Your reply should be the entries, output word for word, with each picture omitted.
-- SOURCE MATERIAL follows --
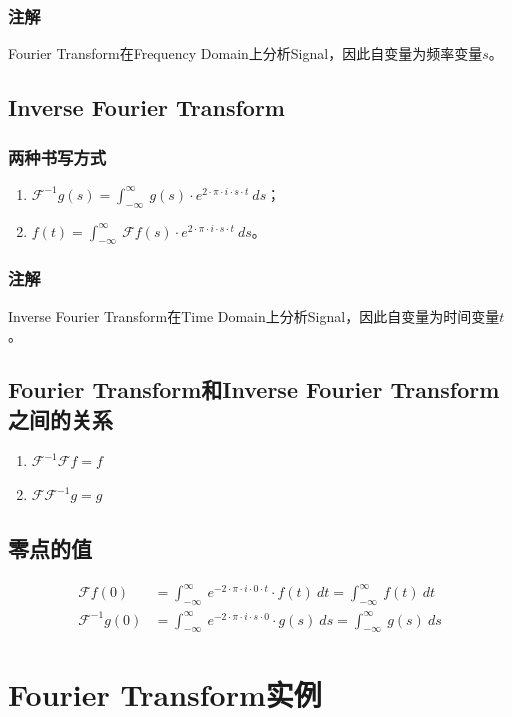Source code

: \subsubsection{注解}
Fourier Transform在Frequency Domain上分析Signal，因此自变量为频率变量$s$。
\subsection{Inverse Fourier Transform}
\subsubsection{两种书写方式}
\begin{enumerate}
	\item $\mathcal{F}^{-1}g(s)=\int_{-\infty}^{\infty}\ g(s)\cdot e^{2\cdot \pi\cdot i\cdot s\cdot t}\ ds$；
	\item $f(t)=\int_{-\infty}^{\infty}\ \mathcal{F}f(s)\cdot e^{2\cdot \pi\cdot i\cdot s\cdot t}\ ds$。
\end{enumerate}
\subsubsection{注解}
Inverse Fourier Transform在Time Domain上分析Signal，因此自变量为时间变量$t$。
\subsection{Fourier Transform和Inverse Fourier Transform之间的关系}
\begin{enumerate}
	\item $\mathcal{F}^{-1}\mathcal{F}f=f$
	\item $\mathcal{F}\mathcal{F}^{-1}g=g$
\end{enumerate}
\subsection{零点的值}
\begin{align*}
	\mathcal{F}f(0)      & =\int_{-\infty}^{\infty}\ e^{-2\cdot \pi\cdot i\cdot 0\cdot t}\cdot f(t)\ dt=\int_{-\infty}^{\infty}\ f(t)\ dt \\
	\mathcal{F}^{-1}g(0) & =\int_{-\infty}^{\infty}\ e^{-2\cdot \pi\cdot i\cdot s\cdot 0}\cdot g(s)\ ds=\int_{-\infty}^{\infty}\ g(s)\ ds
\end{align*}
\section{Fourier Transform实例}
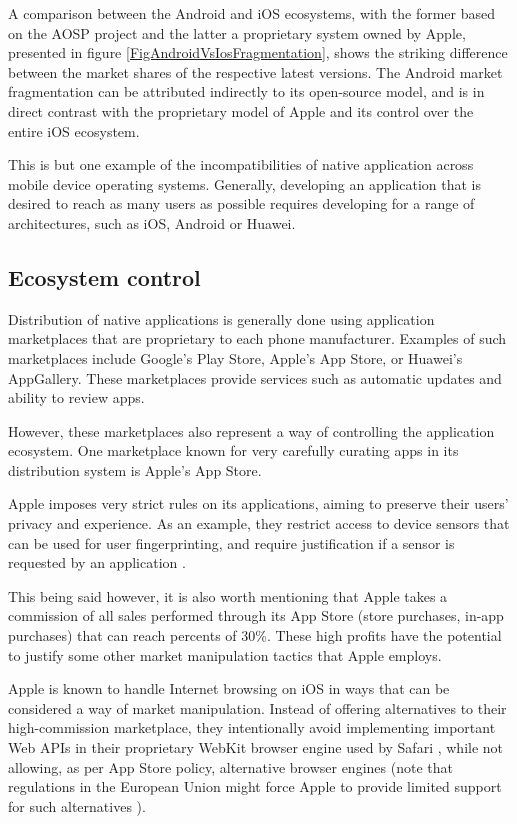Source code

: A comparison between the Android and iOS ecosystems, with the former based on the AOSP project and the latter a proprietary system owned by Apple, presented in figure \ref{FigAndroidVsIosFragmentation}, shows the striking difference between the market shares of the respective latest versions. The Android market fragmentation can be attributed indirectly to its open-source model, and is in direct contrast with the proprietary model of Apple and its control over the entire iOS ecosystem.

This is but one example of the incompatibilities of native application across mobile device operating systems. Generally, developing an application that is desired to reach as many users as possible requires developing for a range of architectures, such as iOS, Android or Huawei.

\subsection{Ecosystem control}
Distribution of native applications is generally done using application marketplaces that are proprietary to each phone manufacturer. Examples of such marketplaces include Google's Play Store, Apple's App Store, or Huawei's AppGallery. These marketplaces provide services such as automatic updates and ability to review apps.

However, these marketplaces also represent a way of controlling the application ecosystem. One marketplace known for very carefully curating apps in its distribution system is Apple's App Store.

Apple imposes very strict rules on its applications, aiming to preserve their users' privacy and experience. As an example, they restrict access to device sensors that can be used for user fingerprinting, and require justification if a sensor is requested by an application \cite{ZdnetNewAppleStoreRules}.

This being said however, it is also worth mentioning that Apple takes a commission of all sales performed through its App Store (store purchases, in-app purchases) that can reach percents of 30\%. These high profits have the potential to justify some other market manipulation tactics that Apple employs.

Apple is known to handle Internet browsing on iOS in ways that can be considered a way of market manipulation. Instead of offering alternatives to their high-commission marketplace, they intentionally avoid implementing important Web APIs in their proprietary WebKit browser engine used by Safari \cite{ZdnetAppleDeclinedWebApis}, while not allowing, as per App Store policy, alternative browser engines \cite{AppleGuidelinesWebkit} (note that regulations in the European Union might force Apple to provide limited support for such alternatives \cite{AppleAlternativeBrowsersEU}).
-- SOURCE MATERIAL concluded --
### [FINISHED TASK]
Source code

: \subsubsection{注解}
Fourier Transform在Frequency Domain上分析Signal，因此自变量为频率变量$s$。
\subsection{Inverse Fourier Transform}
\subsubsection{两种书写方式}
\begin{enumerate}
	\item $\mathcal{F}^{-1}g(s)=\int_{-\infty}^{\infty}\ g(s)\cdot e^{2\cdot \pi\cdot i\cdot s\cdot t}\ ds$；
	\item $f(t)=\int_{-\infty}^{\infty}\ \mathcal{F}f(s)\cdot e^{2\cdot \pi\cdot i\cdot s\cdot t}\ ds$。
\end{enumerate}
\subsubsection{注解}
Inverse Fourier Transform在Time Domain上分析Signal，因此自变量为时间变量$t$。
\subsection{Fourier Transform和Inverse Fourier Transform之间的关系}
\begin{enumerate}
	\item $\mathcal{F}^{-1}\mathcal{F}f=f$
	\item $\mathcal{F}\mathcal{F}^{-1}g=g$
\end{enumerate}
\subsection{零点的值}
\begin{align*}
	\mathcal{F}f(0)      & =\int_{-\infty}^{\infty}\ e^{-2\cdot \pi\cdot i\cdot 0\cdot t}\cdot f(t)\ dt=\int_{-\infty}^{\infty}\ f(t)\ dt \\
	\mathcal{F}^{-1}g(0) & =\int_{-\infty}^{\infty}\ e^{-2\cdot \pi\cdot i\cdot s\cdot 0}\cdot g(s)\ ds=\int_{-\infty}^{\infty}\ g(s)\ ds
\end{align*}
\section{Fourier Transform实例}
Source code

: A comparison between the Android and iOS ecosystems, with the former based on the AOSP project and the latter a proprietary system owned by Apple, presented in figure \ref{FigAndroidVsIosFragmentation}, shows the striking difference between the market shares of the respective latest versions. The Android market fragmentation can be attributed indirectly to its open-source model, and is in direct contrast with the proprietary model of Apple and its control over the entire iOS ecosystem.

This is but one example of the incompatibilities of native application across mobile device operating systems. Generally, developing an application that is desired to reach as many users as possible requires developing for a range of architectures, such as iOS, Android or Huawei.

\subsection{Ecosystem control}
Distribution of native applications is generally done using application marketplaces that are proprietary to each phone manufacturer. Examples of such marketplaces include Google's Play Store, Apple's App Store, or Huawei's AppGallery. These marketplaces provide services such as automatic updates and ability to review apps.

However, these marketplaces also represent a way of controlling the application ecosystem. One marketplace known for very carefully curating apps in its distribution system is Apple's App Store.

Apple imposes very strict rules on its applications, aiming to preserve their users' privacy and experience. As an example, they restrict access to device sensors that can be used for user fingerprinting, and require justification if a sensor is requested by an application \cite{ZdnetNewAppleStoreRules}.

This being said however, it is also worth mentioning that Apple takes a commission of all sales performed through its App Store (store purchases, in-app purchases) that can reach percents of 30\%. These high profits have the potential to justify some other market manipulation tactics that Apple employs.

Apple is known to handle Internet browsing on iOS in ways that can be considered a way of market manipulation. Instead of offering alternatives to their high-commission marketplace, they intentionally avoid implementing important Web APIs in their proprietary WebKit browser engine used by Safari \cite{ZdnetAppleDeclinedWebApis}, while not allowing, as per App Store policy, alternative browser engines \cite{AppleGuidelinesWebkit} (note that regulations in the European Union might force Apple to provide limited support for such alternatives \cite{AppleAlternativeBrowsersEU}).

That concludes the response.